Berm maintenance responsibility
- It is the responsibility of the property owner to mow the berm outside of their property as part of the general land maintenance.
- If the berm poses a safety risk (i.e. a steep gradient) then the property owner can apply for it to be maintained by Auckland Council instead. Please note that there is strict criteria to be eligible for Auckland Council berm maintenance. For more information, contact Auckland Council on 09 301 0101.
- Auckland Transport is responsible for grass berms or verges that sit on public property (i.e. parks or beaches).
Urban berm mowing
To find out more about caring for your property's berm, download the Caring for Your Berms document from Auckland Council (PDF 645KB).
Private planting on berms
Residents are not permitted to plant on berms, in accordance with the Activities in the Road Corridor Bylaw. Private planting in the road corridor can impact:
Private planting can adversely affect visibility of pedestrians, street signs and reduce sight lines at intersections and driveways. It can also encroach into footpaths and impede pedestrians particularly those who are visually impaired or wheel chair users.

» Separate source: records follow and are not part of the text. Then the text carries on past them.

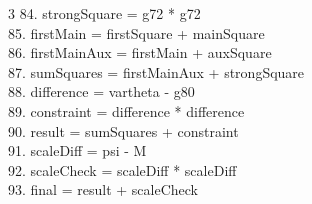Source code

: \documentclass[10pt]{article}
\begin{document}
\begin{multicols}{3}
84. strongSquare = g72 * g72\\
85. firstMain = firstSquare + mainSquare\\
86. firstMainAux = firstMain + auxSquare\\
87. sumSquares = firstMainAux + strongSquare\\
88. difference = vartheta - g80\\
89. constraint = difference * difference\\
90. result = sumSquares + constraint\\
91. scaleDiff = psi - M\\
92. scaleCheck = scaleDiff * scaleDiff\\
93. final = result + scaleCheck\\
\end{multicols}
\end{document}
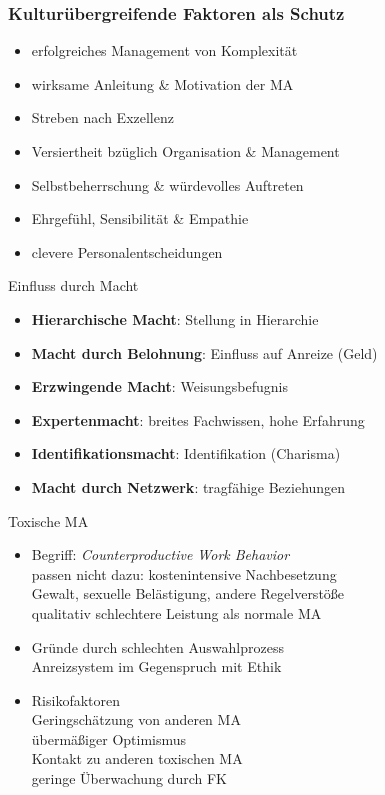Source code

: \documentclass{cheatsheet}
\begin{document}
    \begin{normbox}{\subsubsection{Kulturübergreifende Faktoren als Schutz}}
        \begin{itemize}
            \item erfolgreiches Management von Komplexität
            \item wirksame Anleitung \& Motivation der MA
            \item Streben nach Exzellenz
            \item Versiertheit bzüglich Organisation \& Management
            \item Selbstbeherrschung \& würdevolles Auftreten
            \item Ehrgefühl, Sensibilität \& Empathie
            \item clevere Personalentscheidungen
        \end{itemize}
    \end{normbox}
    \begin{sectionbox}{Einfluss durch Macht}
        \begin{itemize}
            \item \textbf{Hierarchische Macht}: Stellung in Hierarchie
            \item \textbf{Macht durch Belohnung}: Einfluss auf Anreize (Geld)
            \item \textbf{Erzwingende Macht}: Weisungsbefugnis
            \item \textbf{Expertenmacht}: breites Fachwissen, hohe Erfahrung
            \item \textbf{Identifikationsmacht}: Identifikation (Charisma)
            \item \textbf{Macht durch Netzwerk}: tragfähige Beziehungen
        \end{itemize}
    \end{sectionbox}
    \begin{sectionbox}{Toxische MA}
        \begin{itemize}
            \item Begriff: \emph{Counterproductive Work Behavior}\\
            \ra passen nicht dazu: kostenintensive Nachbesetzung\\
            \ra Gewalt, sexuelle Belästigung, andere Regelverstöße\\
            \ra qualitativ schlechtere Leistung als normale MA
            \item Gründe durch schlechten Auswahlprozess\\
            \ra Anreizsystem im Gegenspruch mit Ethik
            \item Risikofaktoren\\
            \ra Geringschätzung von anderen MA\\
            \ra übermäßiger Optimismus\\
            \ra Kontakt zu anderen toxischen MA\\
            \ra geringe Überwachung durch FK
        \end{itemize}
    \end{sectionbox}
\end{document}
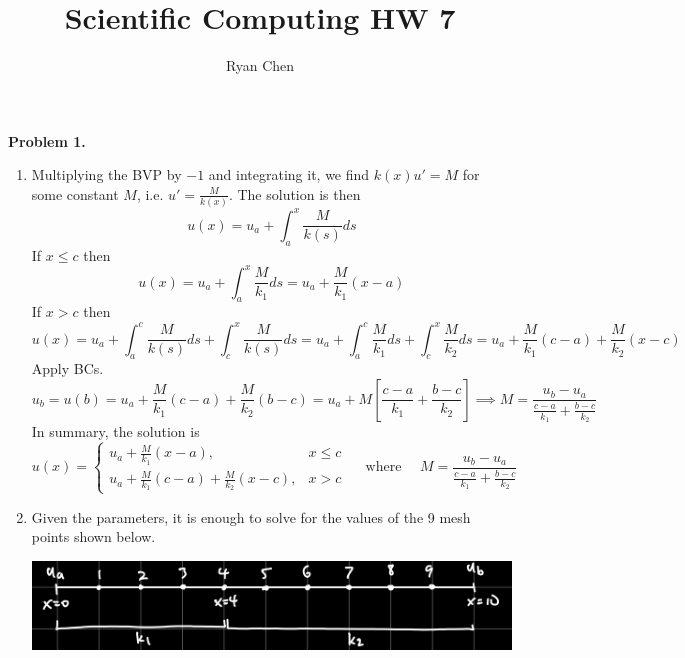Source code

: \documentclass{article}
\title{Scientific Computing HW 7}
\author{Ryan Chen}
\def\tbf#1{\textbf{#1}}
\newcommand{\sbr}[1]{\left[#1\right]}
\newcommand{\imp}{\implies}
\begin{document}
	
\maketitle



\tbf{Problem 1.}

\begin{enumerate}[label=(\alph*)]
	
\item Multiplying the BVP by $-1$ and integrating it, we find $k(x)u'=M$ for some constant $M$, i.e. $u'=\frac{M}{k(x)}$. The solution is then
$$u(x) = u_a + \int_a^x \frac{M}{k(s)}ds$$
If $x\le c$ then
$$u(x) = u_a + \int_a^x \frac{M}{k_1}ds = u_a + \frac{M}{k_1}(x-a)$$
If $x>c$ then
$$u(x) = u_a + \int_a^c \frac{M}{k(s)}ds + \int_c^x \frac{M}{k(s)}ds
= u_a + \int_a^c \frac{M}{k_1}ds + \int_c^x \frac{M}{k_2}ds
= u_a + \frac{M}{k_1}(c - a) + \frac{M}{k_2}(x - c)$$
Apply BCs.
$$u_b = u(b)
= u_a + \frac{M}{k_1}(c - a) + \frac{M}{k_2}(b - c)
= u_a + M\sbr{\frac{c-a}{k_1} + \frac{b-c}{k_2}}
\imp M = \frac{u_b-u_a}{\frac{c-a}{k_1}+\frac{b-c}{k_2}}$$
In summary, the solution is
$$u(x) = 
\begin{cases}
	u_a + \frac{M}{k_1}(x-a), & x\le c\\
	u_a + \frac{M}{k_1}(c - a) + \frac{M}{k_2}(x - c), & x>c
\end{cases}
\quad \text{ where }
\quad M = \frac{u_b-u_a}{\frac{c-a}{k_1}+\frac{b-c}{k_2}}$$


\item Given the parameters, it is enough to solve for the values of the 9 mesh points shown below.
\begin{center}
	\includegraphics[scale=.09]{hw7 q1 mesh}
\end{center}


\end{enumerate}
\end{document}
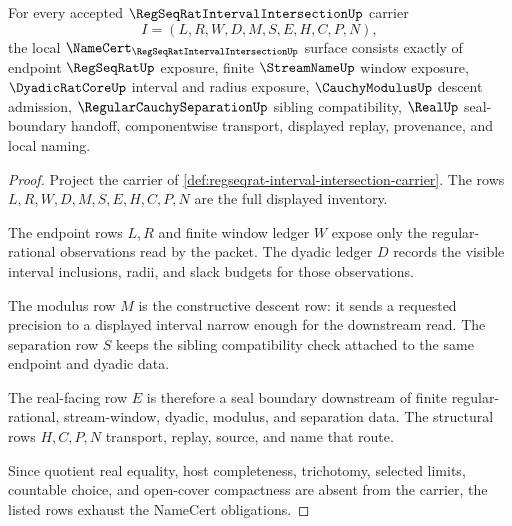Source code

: \begin{theorem}
\label{thm:regseqrat-interval-intersection-namecert-obligations}
For every accepted $\RegSeqRatIntervalIntersectionUp$ carrier
$$
I=(L,R,W,D,M,S,E,H,C,P,N),
$$
the local $\NameCert_{\RegSeqRatIntervalIntersectionUp}$ surface consists exactly of endpoint $\RegSeqRatUp$ exposure, finite $\StreamNameUp$ window exposure, $\DyadicRatCoreUp$ interval and radius exposure, $\CauchyModulusUp$ descent admission, $\RegularCauchySeparationUp$ sibling compatibility, $\RealUp$ seal-boundary handoff, componentwise transport, displayed replay, provenance, and local naming.
\end{theorem}
\begin{proof}
Project the carrier of \autoref{def:regseqrat-interval-intersection-carrier}. The rows $L,R,W,D,M,S,E,H,C,P,N$ are the full displayed inventory.

The endpoint rows $L,R$ and finite window ledger $W$ expose only the regular-rational observations read by the packet. The dyadic ledger $D$ records the visible interval inclusions, radii, and slack budgets for those observations.

The modulus row $M$ is the constructive descent row: it sends a requested precision to a displayed interval narrow enough for the downstream read. The separation row $S$ keeps the sibling compatibility check attached to the same endpoint and dyadic data.

The real-facing row $E$ is therefore a seal boundary downstream of finite regular-rational, stream-window, dyadic, modulus, and separation data. The structural rows $H,C,P,N$ transport, replay, source, and name that route.

Since quotient real equality, host completeness, trichotomy, selected limits, countable choice, and open-cover compactness are absent from the carrier, the listed rows exhaust the NameCert obligations.
\end{proof}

Private planting can result in damage to utility services particularly lateral connections which are at a shallower depth. The presence of private planting also creates challenges for utility operators when maintaining existing infrastructure or installing new infrastructure. Root intrusion can also be an issue particularly from fruit trees.
Private plantings have the potential to cause discontent between adjoining landowners who have differing views as to what is appropriate and the look and feel of neighbourhoods can be compromised by plantings that do not fit their environment. Most private planting is brought to our attention by complaints being made by adjoining landowners.
Private planting on road reserve can blur the boundary between private property and public space and create an inappropriate expectation of ownership or control in respect to this public space by the landowner. An adjoining landowner has no more right of use of the road corridor outside their property than any other party. They also have no right of ownership of any flowers or produce grown in the road corridor.
Private plantings require on-going maintenance by landowners. If landowners lose interest or properties change hands then there is the risk that plantings will not be maintained and will have to be removed and the area re-sowed in grass at Auckland Transport’s expense.
Fruit trees can result in squashed and decaying fruit being deposited on the berm and/or footpath. If left, it can pose a nuisance to pedestrians and/or a health risk as it can attract vermin. Ground cover materials such as bark, pebbles or stones can be displaced onto footpaths and pose a nuisance to pedestrians.